Alice starts, and removes 512 numbers of her choice. Bob continues and removes 256 numbers of his choice. Alice continues and removes 128 numbers of her choice, and so on, until only 2 numbers remain. Then Alice pays Bob the difference between the two numbers.

What are the optimal strategies for Alice and for Bob, respectively?

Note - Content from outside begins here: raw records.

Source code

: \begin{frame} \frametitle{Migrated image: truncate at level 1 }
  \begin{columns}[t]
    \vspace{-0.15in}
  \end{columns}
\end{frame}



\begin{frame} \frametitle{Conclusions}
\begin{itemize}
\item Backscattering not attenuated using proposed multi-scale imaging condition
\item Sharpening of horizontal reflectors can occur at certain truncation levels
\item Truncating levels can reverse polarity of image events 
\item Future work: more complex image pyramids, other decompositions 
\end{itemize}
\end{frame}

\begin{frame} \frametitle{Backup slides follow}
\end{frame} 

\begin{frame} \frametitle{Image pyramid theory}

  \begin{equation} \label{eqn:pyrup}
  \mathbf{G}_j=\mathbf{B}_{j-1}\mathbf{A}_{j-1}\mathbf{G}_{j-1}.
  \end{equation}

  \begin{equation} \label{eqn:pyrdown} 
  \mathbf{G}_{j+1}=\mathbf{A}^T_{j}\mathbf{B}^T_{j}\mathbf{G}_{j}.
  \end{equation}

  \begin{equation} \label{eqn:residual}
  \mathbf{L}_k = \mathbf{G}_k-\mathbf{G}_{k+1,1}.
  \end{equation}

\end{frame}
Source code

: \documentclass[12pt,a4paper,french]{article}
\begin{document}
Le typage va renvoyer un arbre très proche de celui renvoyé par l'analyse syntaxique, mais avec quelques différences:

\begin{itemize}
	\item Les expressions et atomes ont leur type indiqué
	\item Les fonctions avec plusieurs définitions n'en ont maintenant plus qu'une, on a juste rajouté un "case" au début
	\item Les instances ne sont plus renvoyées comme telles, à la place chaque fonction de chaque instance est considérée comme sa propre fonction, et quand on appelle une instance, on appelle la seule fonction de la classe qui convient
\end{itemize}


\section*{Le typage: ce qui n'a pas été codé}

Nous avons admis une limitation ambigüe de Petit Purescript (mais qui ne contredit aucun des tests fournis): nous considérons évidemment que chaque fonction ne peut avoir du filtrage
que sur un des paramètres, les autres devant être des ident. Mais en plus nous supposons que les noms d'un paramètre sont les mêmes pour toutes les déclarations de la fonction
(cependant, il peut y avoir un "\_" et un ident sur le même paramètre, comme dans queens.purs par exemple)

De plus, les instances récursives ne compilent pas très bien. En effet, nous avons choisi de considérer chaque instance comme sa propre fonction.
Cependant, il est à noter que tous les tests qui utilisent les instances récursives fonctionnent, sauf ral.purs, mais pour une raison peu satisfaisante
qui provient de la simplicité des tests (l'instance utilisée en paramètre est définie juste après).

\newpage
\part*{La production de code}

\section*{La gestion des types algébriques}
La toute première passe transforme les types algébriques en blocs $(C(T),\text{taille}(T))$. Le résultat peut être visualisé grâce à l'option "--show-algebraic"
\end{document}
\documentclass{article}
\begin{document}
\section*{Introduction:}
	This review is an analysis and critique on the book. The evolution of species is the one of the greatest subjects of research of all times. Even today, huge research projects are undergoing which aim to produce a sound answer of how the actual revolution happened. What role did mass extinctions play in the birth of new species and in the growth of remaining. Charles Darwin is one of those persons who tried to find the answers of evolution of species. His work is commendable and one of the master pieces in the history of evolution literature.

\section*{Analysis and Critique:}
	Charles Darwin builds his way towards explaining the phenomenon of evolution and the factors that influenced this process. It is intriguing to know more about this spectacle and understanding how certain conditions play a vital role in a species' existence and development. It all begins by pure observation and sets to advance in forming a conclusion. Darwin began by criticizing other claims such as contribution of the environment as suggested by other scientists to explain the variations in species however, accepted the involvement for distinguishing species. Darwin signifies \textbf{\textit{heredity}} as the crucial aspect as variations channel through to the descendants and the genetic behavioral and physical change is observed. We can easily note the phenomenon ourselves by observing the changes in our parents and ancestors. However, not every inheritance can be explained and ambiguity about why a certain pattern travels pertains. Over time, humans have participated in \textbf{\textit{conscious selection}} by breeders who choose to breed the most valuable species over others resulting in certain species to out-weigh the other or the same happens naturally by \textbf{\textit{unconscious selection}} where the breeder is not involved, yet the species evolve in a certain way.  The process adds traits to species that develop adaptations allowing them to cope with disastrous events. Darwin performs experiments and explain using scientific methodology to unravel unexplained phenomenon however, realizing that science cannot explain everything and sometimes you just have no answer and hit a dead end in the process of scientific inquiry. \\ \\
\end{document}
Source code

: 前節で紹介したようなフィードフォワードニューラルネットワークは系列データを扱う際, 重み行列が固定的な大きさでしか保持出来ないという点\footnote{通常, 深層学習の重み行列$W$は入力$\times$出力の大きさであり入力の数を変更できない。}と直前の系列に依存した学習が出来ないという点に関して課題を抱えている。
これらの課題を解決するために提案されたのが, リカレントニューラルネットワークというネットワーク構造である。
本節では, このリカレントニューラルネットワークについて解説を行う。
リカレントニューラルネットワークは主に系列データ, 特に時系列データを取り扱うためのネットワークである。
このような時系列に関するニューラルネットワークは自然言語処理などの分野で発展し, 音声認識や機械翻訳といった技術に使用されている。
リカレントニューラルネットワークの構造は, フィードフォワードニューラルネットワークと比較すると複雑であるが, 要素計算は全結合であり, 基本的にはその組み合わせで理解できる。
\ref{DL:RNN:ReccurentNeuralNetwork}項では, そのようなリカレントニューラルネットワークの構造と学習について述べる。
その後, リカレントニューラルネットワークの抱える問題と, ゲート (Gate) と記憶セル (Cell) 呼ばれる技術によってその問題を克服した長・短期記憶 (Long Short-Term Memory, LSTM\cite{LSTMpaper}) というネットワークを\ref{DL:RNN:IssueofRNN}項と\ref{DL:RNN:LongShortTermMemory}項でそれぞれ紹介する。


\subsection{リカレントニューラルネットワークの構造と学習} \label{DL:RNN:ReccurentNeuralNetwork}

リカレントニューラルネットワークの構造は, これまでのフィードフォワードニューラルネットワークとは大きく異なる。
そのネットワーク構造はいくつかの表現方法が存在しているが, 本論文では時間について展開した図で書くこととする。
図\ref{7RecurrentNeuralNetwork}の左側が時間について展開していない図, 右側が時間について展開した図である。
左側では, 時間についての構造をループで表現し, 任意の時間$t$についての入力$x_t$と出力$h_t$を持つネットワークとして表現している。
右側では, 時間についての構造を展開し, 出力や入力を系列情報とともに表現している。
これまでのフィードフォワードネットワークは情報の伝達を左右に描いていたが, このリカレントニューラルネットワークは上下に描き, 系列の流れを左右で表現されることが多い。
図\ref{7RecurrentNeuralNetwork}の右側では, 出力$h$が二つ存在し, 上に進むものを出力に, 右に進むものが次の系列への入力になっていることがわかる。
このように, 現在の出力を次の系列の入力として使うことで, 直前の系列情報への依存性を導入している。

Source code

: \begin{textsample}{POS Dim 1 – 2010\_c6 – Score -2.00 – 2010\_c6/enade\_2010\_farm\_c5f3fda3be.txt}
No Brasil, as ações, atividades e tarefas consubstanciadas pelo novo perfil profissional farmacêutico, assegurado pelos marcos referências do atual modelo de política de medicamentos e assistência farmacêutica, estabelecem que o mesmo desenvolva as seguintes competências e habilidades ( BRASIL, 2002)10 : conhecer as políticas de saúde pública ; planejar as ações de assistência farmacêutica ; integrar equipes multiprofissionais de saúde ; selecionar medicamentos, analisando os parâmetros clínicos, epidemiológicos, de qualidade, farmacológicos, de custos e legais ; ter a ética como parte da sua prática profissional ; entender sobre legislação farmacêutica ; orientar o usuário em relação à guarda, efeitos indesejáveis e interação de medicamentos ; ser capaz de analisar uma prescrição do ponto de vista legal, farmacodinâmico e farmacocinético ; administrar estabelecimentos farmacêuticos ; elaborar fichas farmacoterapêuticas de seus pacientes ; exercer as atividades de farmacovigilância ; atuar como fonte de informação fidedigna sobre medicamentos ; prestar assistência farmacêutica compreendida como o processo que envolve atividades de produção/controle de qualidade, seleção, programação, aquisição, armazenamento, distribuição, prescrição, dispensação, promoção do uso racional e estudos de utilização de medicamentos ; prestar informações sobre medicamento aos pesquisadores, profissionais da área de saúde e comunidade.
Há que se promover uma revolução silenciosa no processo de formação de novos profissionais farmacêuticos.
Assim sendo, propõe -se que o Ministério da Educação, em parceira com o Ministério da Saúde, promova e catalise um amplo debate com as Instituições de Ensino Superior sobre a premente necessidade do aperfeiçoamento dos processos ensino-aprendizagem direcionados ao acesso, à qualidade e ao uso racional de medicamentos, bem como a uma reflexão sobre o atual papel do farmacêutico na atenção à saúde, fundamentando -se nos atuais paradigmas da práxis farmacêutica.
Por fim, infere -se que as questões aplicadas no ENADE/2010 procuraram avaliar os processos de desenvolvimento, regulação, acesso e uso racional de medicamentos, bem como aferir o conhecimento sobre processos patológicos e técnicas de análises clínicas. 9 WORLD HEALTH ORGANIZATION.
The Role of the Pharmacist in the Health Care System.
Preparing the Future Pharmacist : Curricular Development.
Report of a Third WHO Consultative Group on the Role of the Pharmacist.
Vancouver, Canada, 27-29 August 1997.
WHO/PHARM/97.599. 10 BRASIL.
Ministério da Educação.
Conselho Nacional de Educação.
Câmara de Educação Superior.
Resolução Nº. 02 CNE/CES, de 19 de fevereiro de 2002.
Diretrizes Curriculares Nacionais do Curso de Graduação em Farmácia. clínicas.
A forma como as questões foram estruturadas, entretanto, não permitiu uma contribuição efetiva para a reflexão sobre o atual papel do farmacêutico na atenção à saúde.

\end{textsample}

• When finding strategies for games like this, it's often a good idea to either play a smaller game (start with numbers from 0 through 4 or 8), or work backwards (who had last play, what would they want, and how can their opponent stop that when they do their second to last play). Have you tried that? – Arthur Mar 10 at 12:02
• Pretty intuitive to think that Alice should remove numbers from both ends($0, 1024, 1, 1023, \dots$) and Bob should remove numbers from the middle (eg. $512, 513, 511, 514, \dots$) – ab123 Mar 10 at 12:03
• @ab123, to follow your intuitive strategy, Alice may as well remove her half from just one end. But Bob, I think, will do better to remove every other number instead of a consecutive stretch from the middle. – Barry Cipra Mar 10 at 12:34
• @RodrigodeAzevedo $1025 - 512 - 256 - 128 - 64 - 32 -16 - 8 - 4 - 2 - 1 = 2$ – ab123 Mar 10 at 12:43

Given a set $$X$$, let $$A(X)$$ denote the largest distance between any two points in $$X$$ and $$B(X)$$ denote the smallest distance between any two different points in $$X$$. For a two-element set, $$A(X)=B(X)$$. We start with $$A(X)=1024$$ and $$B(X)=1$$. I will show Alice can halve $$A(X)$$ at each of her turns, and Bob can double $$B(X)$$ at each of his turns. Since both players have 5 turns, this means that Alice can ensure that the result is at most 32 and Bob can ensure the result is at least 32.
Given $$X=\{x_0,\dots,x_{n/2},\dots,x_n\}$$ sorted ascending, we have $$A(X)=x_n-x_0 = (x_n - x_{n/2}) + (x_{n/2} - x_0)=A(\{x_{n/2},\dots,x_n\})+A(\{x_0,\dots,x_{n/2}\})$$. At least one of the two summands is $$\leq A(X)/2$$. Therefore, Alice removes all topmost or all bottommost elements on each of her turns, depending on the situation.
Given $$X=\{x_0,x_1,..,x_{n}\}$$, Bob removes $$x_i$$ such that $$i$$ is odd. It's easy to see that this guarantees that $$B(X)$$ is at least doubled.
A slight generalization: in your problem Alice and Bob have the same number of turns. In general, if we start with $$\{0,1,\dots,2^n\}$$ and remove almost-half of remaining elements at every turn, then the optimal payoff will be $$2^k$$ where $$k$$ is the number of turns controlled by Bob and $$n-k$$ the number of turns controlled by Alice; the players don't have to alternate.